__Records supplied__
=== Section Start ===
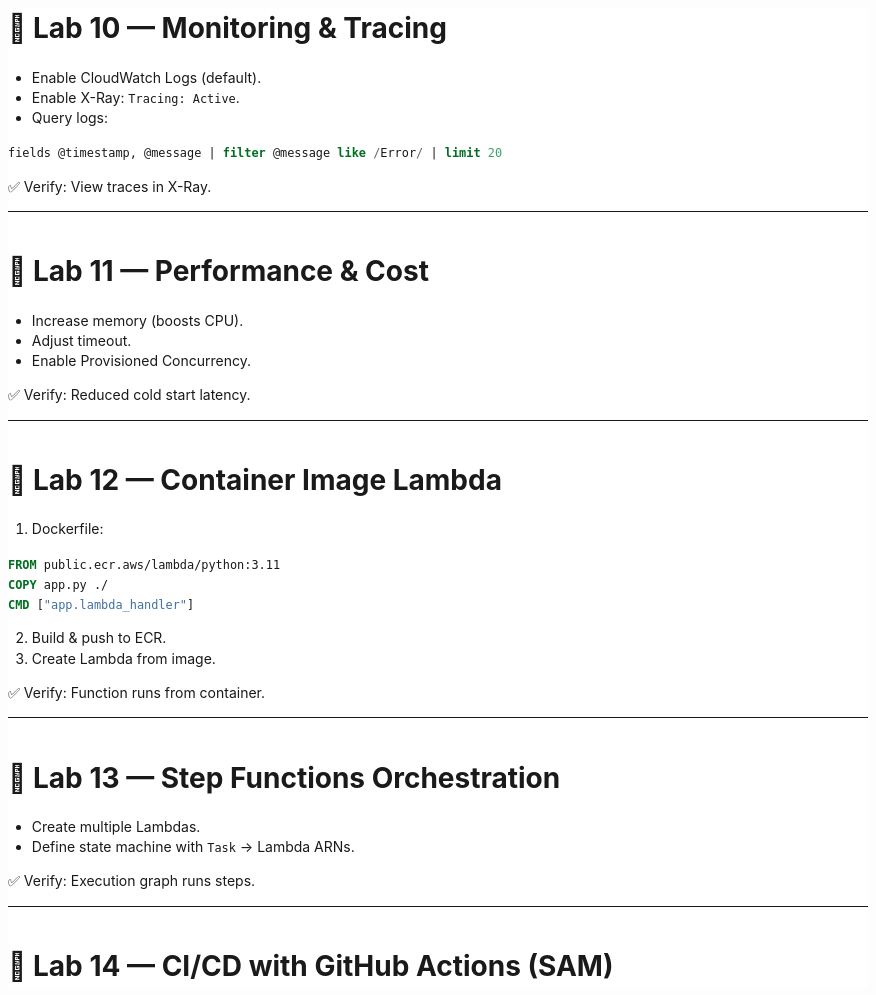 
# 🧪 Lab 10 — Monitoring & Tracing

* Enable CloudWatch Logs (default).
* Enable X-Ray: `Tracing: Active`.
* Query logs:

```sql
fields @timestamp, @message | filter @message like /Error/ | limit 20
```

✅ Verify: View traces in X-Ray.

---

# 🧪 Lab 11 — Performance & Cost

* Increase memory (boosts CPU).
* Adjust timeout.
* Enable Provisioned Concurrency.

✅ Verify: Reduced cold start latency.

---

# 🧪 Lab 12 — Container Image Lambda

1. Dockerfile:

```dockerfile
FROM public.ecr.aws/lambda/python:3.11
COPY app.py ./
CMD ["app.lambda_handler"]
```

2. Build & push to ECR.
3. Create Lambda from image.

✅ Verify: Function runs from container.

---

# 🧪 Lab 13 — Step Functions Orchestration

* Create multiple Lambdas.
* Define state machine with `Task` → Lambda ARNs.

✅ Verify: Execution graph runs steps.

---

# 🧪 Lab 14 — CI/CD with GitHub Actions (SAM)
=== Section End ===
__Task to carry out__
Nothing from before the line containing "# 🧪 Lab 12 — Container Image Lambda" should appear; copy that line and each one after it through the last line of the entries, exactly.

__Response to this task__
# 🧪 Lab 12 — Container Image Lambda

1. Dockerfile:

```dockerfile
FROM public.ecr.aws/lambda/python:3.11
COPY app.py ./
CMD ["app.lambda_handler"]
```

2. Build & push to ECR.
3. Create Lambda from image.

✅ Verify: Function runs from container.

---

# 🧪 Lab 13 — Step Functions Orchestration

* Create multiple Lambdas.
* Define state machine with `Task` → Lambda ARNs.

✅ Verify: Execution graph runs steps.

---

# 🧪 Lab 14 — CI/CD with GitHub Actions (SAM)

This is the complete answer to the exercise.